- What you need to do: Please reproduce, exactly and in full, the lines from the one containing "homogeneity of $Q$" to the end of the material below.

- Records provided:
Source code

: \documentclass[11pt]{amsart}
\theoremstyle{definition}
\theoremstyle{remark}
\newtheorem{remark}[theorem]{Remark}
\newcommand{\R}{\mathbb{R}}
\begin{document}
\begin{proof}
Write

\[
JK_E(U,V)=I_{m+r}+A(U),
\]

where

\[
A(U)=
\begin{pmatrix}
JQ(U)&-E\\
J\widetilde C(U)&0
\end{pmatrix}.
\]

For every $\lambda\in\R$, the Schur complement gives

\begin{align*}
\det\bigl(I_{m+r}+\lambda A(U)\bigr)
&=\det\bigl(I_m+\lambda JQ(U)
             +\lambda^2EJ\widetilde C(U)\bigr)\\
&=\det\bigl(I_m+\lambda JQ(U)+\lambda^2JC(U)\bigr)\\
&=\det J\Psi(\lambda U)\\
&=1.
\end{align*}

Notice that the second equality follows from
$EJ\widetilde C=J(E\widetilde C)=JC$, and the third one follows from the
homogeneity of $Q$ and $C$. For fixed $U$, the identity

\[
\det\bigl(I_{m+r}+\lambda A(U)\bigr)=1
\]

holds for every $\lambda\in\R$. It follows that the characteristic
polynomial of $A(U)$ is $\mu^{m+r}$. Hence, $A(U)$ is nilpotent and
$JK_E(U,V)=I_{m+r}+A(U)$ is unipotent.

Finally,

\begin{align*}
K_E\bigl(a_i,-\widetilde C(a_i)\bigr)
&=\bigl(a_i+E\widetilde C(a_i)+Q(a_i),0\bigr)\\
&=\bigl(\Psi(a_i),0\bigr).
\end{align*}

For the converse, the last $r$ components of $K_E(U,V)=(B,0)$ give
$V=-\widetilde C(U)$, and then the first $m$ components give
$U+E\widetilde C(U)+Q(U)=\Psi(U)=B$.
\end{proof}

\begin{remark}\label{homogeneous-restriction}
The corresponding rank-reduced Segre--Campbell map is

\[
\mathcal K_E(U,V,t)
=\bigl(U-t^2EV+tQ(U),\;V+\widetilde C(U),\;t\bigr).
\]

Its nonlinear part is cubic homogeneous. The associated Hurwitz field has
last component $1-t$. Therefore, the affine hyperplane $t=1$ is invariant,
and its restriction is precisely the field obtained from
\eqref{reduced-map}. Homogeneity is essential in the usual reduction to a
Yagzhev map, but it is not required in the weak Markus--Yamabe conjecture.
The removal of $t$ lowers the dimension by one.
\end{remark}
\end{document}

- Solution below:
homogeneity of $Q$ and $C$. For fixed $U$, the identity

\[
\det\bigl(I_{m+r}+\lambda A(U)\bigr)=1
\]

holds for every $\lambda\in\R$. It follows that the characteristic
polynomial of $A(U)$ is $\mu^{m+r}$. Hence, $A(U)$ is nilpotent and
$JK_E(U,V)=I_{m+r}+A(U)$ is unipotent.

Finally,

\begin{align*}
K_E\bigl(a_i,-\widetilde C(a_i)\bigr)
&=\bigl(a_i+E\widetilde C(a_i)+Q(a_i),0\bigr)\\
&=\bigl(\Psi(a_i),0\bigr).
\end{align*}

For the converse, the last $r$ components of $K_E(U,V)=(B,0)$ give
$V=-\widetilde C(U)$, and then the first $m$ components give
$U+E\widetilde C(U)+Q(U)=\Psi(U)=B$.
\end{proof}

\begin{remark}\label{homogeneous-restriction}
The corresponding rank-reduced Segre--Campbell map is

\[
\mathcal K_E(U,V,t)
=\bigl(U-t^2EV+tQ(U),\;V+\widetilde C(U),\;t\bigr).
\]

Its nonlinear part is cubic homogeneous. The associated Hurwitz field has
last component $1-t$. Therefore, the affine hyperplane $t=1$ is invariant,
and its restriction is precisely the field obtained from
\eqref{reduced-map}. Homogeneity is essential in the usual reduction to a
Yagzhev map, but it is not required in the weak Markus--Yamabe conjecture.
The removal of $t$ lowers the dimension by one.
\end{remark}
\end{document}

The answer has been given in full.